Task prompt: In how many lines of the records does the word "email" appear? Reply with the number and nothing else.

Source material:
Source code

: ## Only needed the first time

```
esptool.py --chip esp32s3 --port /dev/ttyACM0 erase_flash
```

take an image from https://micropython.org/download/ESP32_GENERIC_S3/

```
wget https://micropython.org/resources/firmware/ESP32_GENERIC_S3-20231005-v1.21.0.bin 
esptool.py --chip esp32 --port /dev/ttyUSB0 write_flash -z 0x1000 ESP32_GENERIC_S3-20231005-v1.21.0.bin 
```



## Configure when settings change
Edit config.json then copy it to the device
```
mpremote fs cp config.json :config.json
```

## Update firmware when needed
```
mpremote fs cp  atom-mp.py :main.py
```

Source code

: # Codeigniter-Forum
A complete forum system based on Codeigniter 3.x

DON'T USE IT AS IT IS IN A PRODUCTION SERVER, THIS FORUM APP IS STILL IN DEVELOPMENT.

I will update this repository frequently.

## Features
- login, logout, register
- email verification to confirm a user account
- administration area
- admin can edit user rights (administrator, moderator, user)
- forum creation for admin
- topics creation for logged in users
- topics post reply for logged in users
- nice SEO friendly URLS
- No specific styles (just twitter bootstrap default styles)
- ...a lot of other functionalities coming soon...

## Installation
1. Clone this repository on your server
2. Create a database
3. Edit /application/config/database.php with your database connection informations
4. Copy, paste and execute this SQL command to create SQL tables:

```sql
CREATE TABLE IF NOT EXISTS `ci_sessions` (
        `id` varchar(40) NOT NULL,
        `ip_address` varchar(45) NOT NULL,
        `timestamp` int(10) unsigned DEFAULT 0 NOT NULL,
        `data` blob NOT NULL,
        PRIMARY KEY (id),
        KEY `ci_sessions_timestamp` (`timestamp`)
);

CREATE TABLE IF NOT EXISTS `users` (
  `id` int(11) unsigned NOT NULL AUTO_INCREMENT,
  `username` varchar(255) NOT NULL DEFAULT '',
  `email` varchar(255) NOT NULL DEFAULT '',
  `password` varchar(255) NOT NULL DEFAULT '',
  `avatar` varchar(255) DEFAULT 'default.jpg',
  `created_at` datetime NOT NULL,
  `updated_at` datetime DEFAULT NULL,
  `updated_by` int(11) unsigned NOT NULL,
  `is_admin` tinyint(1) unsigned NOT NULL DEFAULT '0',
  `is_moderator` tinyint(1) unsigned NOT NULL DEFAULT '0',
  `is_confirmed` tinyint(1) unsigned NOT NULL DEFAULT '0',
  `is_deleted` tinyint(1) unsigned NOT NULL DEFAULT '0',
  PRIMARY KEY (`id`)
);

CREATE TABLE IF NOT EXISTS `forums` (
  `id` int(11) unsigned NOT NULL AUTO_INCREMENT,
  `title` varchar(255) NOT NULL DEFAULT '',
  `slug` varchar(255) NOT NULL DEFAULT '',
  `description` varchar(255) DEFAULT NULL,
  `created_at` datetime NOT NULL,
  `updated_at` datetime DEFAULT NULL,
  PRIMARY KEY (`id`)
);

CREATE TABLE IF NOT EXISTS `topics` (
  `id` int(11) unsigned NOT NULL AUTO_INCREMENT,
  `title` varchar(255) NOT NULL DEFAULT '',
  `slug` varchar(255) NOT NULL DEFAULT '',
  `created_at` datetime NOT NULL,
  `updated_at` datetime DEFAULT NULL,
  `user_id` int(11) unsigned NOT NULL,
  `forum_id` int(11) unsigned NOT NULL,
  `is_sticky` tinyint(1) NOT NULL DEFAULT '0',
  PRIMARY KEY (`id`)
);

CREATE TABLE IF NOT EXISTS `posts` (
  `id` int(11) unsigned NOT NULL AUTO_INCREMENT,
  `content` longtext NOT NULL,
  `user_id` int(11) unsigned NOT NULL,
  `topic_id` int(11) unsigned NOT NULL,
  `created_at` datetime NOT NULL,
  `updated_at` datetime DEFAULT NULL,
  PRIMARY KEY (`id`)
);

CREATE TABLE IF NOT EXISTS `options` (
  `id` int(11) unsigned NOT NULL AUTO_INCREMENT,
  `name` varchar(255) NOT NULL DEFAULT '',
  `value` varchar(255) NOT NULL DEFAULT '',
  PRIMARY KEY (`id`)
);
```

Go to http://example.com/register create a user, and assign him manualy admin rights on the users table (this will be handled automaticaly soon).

Solved exercise: 2